"While the appeal of The Dash is undeniable, it’s also less unique."
Following Bertie Blackman’s career is like watching a computer program rewrite itself – each new record a distinct permutation forwards, each time getting more and more digitised.
It’s an astounding mission to put out five albums that never plough the same musical furrow, yet here they stand – as distinct as fingers. Number five takes its cues from glam pop and new wave, a heavily-processed collage that’s happier, more kinetic and bustlingly on-point. Minute By Minute bounces with a youthful hustle that conjures the image of 32-year-old Blackman as HAIM’s smoky-voiced older sister. Run For Your Life is drum-poundingly high-vaulted. It seems odd, but it’s the backing tracks on this record that stand out (bubbling, syncopated synth-blinks) rather than the vocals, which, though impressive, too often slip into familiar, uninspiring grooves.

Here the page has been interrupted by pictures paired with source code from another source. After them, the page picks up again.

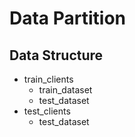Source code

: # Data Partition

## Data Structure

- train_clients
  - train_dataset
  - test_dataset
- test_clients
  - test_dataset

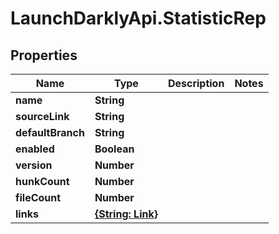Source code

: # LaunchDarklyApi.StatisticRep

## Properties

Name | Type | Description | Notes
------------ | ------------- | ------------- | -------------
**name** | **String** |  | 
**sourceLink** | **String** |  | 
**defaultBranch** | **String** |  | 
**enabled** | **Boolean** |  | 
**version** | **Number** |  | 
**hunkCount** | **Number** |  | 
**fileCount** | **Number** |  | 
**links** | [**{String: Link}**](Link.md) |  |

In comparison to 2012’s oddball, idiosyncratic and perfectly stellar Pope Innocent X this is polished, but perhaps excessively so. With this late-stage bloom into internationalised dance-floor fillers, Blackman seems to be going the way of quasi-contemporary Sia. Perhaps then she’s onto something. The Dash is well made, viscerally engineered and potentially a hit in waiting. Maybe we’re just not used to Blackman version five. Maybe her latest pique of reinvention has taken her well ahead of the curve. It’s just that, while the appeal of The Dash is undeniable, it’s also less unique. Knowing Blackman though, it’s not an endpoint to obsess over and dissect; it’s a way-station in a much longer journey.